**TASK REQUIREMENTS**
Check every line of the records below for the string "粉嶺裁判法院第三庭" and copy the ones that have it.

Records excerpted from a collection
*-*-*

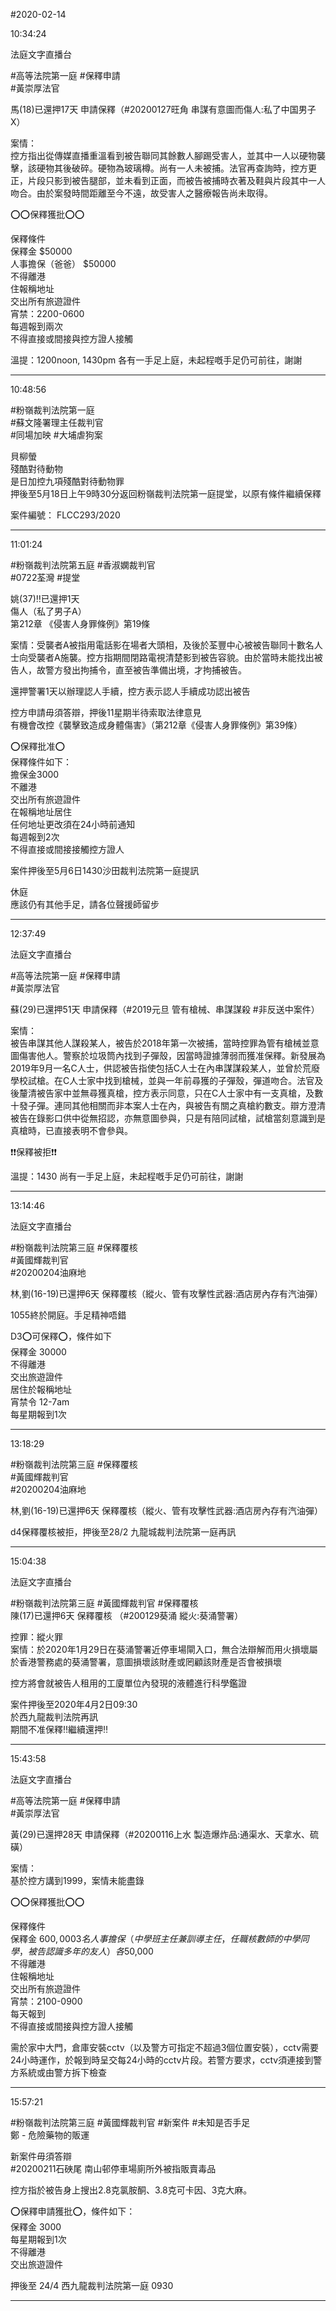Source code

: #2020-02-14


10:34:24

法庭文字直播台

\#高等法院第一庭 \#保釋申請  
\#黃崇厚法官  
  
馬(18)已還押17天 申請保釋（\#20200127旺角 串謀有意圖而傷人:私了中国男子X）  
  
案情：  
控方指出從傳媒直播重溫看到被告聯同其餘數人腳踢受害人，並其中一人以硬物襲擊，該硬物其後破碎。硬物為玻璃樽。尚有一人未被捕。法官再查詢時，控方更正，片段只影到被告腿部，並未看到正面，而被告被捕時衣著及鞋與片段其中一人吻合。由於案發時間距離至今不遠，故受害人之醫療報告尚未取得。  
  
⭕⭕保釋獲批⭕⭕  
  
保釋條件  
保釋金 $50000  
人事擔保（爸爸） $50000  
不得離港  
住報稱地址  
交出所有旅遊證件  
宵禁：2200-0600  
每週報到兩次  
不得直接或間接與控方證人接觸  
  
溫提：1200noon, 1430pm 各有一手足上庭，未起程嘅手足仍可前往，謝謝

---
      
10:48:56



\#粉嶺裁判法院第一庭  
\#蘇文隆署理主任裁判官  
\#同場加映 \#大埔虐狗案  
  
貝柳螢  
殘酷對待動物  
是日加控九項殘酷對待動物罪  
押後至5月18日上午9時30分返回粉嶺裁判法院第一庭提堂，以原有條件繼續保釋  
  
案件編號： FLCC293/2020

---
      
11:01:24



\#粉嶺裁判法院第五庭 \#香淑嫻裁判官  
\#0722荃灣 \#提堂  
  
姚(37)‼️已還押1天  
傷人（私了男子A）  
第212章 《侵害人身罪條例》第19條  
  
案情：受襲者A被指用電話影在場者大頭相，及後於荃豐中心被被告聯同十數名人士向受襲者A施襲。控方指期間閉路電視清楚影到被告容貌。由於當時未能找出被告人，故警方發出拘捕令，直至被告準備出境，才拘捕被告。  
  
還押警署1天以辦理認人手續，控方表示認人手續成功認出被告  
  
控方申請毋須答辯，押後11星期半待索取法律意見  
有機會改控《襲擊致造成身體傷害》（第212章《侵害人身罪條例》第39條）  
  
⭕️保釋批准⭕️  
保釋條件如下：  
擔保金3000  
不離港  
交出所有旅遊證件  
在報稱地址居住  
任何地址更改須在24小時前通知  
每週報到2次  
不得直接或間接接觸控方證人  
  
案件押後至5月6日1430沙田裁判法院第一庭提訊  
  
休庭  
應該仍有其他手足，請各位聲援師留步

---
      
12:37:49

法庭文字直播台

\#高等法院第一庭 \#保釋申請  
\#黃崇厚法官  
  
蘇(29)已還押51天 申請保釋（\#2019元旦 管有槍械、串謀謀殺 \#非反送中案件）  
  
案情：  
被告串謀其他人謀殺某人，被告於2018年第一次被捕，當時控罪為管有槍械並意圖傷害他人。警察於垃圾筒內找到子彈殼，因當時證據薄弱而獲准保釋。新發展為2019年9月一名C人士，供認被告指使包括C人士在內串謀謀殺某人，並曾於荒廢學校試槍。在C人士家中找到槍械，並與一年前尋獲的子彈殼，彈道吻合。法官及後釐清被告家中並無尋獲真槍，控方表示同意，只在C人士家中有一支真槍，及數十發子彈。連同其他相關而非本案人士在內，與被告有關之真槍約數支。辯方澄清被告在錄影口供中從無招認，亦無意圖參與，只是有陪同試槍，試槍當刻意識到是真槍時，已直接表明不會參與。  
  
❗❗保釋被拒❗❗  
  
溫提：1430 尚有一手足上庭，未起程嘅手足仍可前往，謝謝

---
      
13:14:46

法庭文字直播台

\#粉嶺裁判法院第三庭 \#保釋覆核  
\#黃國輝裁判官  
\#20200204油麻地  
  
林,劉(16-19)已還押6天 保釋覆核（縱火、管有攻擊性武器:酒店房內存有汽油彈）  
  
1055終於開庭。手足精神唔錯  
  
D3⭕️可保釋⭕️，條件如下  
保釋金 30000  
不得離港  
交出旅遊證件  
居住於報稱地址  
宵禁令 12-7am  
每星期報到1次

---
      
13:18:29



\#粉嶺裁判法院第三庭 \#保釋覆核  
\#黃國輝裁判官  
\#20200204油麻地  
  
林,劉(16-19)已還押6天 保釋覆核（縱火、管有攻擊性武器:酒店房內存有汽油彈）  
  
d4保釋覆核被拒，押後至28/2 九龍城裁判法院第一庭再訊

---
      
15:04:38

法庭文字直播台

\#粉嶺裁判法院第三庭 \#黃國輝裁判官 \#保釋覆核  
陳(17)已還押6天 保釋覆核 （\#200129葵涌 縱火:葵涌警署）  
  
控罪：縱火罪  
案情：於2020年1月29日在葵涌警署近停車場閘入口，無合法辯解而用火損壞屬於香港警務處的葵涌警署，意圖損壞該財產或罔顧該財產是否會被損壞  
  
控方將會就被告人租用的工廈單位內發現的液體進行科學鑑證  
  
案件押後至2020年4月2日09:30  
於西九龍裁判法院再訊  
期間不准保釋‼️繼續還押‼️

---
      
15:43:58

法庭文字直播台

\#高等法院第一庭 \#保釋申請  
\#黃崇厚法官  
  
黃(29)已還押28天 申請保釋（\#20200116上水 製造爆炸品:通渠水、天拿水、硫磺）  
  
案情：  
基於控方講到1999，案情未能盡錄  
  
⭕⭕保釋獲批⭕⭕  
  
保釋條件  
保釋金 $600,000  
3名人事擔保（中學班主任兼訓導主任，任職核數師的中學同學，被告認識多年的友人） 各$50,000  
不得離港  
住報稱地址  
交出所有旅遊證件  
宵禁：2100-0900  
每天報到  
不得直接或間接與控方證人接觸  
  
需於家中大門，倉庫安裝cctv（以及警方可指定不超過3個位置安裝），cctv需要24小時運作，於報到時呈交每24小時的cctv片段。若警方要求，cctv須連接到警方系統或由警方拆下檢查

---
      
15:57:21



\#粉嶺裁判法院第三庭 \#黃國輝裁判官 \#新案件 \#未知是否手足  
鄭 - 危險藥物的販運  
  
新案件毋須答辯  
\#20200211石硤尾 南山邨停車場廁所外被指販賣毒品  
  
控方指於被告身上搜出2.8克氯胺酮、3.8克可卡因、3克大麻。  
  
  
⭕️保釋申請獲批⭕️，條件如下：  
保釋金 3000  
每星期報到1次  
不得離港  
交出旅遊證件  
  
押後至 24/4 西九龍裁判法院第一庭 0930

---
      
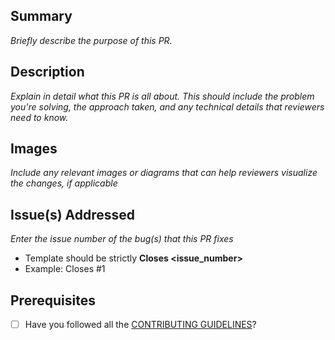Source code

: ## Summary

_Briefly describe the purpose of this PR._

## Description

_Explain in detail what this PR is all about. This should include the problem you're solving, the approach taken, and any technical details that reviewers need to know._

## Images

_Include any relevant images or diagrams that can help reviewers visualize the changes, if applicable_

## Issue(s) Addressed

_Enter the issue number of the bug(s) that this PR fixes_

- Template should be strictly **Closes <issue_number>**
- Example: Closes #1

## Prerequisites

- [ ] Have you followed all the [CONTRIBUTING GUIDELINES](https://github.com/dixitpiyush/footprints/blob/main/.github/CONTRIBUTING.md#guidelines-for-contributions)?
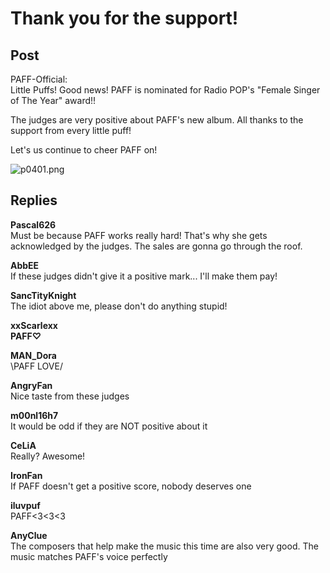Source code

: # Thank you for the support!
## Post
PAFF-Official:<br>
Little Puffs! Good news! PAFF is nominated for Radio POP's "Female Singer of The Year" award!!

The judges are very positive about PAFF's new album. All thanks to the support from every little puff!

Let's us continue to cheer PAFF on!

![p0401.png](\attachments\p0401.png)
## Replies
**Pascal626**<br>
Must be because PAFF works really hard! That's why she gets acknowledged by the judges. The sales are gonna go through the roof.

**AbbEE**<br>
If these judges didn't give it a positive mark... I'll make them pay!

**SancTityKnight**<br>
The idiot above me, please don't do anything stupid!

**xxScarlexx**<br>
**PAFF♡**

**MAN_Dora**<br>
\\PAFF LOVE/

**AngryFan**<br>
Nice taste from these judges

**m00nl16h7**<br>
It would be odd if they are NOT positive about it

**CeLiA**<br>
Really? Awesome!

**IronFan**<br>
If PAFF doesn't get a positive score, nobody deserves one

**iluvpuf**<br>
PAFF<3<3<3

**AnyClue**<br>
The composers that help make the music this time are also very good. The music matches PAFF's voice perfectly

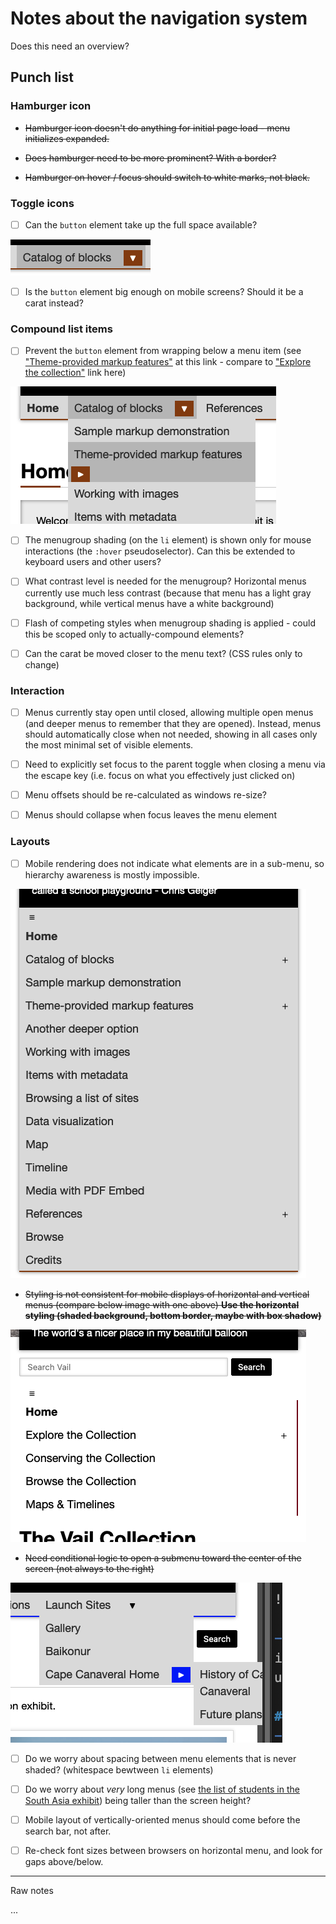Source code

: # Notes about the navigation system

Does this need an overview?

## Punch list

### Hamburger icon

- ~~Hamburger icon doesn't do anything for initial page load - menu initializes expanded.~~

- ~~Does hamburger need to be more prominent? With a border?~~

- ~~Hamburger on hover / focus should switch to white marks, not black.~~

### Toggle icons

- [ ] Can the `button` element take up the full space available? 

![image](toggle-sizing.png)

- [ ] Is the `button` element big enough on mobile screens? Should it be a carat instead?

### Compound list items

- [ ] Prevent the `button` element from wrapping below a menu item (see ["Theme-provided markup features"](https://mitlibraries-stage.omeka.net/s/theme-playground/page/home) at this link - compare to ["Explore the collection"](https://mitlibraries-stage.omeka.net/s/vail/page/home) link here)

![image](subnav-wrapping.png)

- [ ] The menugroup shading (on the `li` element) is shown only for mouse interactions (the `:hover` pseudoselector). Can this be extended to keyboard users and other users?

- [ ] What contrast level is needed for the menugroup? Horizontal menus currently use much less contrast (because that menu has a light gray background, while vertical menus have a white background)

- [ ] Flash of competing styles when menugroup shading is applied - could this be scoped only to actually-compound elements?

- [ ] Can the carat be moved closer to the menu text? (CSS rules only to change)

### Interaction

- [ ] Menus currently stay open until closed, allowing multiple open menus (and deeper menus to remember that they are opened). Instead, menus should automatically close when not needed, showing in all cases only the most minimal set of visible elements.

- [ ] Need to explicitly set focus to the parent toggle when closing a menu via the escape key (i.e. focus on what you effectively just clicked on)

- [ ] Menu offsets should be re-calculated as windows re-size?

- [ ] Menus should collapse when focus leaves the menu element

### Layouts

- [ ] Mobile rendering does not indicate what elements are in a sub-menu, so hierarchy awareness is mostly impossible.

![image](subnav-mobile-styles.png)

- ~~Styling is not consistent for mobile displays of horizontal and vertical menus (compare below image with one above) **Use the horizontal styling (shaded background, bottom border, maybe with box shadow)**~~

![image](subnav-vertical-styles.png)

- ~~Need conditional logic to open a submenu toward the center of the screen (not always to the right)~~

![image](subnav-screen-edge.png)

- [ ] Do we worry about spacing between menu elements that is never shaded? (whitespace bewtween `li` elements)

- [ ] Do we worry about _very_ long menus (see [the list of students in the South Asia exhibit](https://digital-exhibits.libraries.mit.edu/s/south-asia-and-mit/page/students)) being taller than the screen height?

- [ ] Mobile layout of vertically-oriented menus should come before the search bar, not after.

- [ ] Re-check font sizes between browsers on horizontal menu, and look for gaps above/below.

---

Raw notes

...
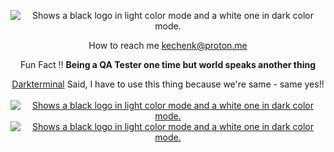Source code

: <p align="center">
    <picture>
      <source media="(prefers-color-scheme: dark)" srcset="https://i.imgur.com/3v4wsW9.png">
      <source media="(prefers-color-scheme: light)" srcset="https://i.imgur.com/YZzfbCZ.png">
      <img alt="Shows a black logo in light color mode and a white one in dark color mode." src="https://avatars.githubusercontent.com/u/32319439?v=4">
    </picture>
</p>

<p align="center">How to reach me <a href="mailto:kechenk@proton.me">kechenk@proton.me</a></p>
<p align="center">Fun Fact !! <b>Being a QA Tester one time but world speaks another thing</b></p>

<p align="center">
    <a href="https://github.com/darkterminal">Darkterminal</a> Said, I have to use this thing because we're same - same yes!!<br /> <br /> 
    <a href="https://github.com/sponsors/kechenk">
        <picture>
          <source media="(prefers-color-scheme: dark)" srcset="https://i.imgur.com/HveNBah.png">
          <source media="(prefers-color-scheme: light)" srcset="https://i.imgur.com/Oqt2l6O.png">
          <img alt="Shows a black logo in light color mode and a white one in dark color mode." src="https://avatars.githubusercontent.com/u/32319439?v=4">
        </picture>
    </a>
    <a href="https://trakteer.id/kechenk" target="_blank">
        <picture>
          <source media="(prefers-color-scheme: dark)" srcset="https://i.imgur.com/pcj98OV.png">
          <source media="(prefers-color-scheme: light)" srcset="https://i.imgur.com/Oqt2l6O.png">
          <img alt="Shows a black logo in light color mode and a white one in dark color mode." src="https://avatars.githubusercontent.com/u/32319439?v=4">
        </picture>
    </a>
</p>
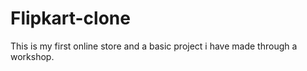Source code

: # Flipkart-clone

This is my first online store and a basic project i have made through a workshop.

*-*-*

**ANSWER BELOW**
\#粉嶺裁判法院第三庭 \#保釋覆核  
\#粉嶺裁判法院第三庭 \#保釋覆核  
\#粉嶺裁判法院第三庭 \#黃國輝裁判官 \#保釋覆核  
\#粉嶺裁判法院第三庭 \#黃國輝裁判官 \#新案件 \#未知是否手足  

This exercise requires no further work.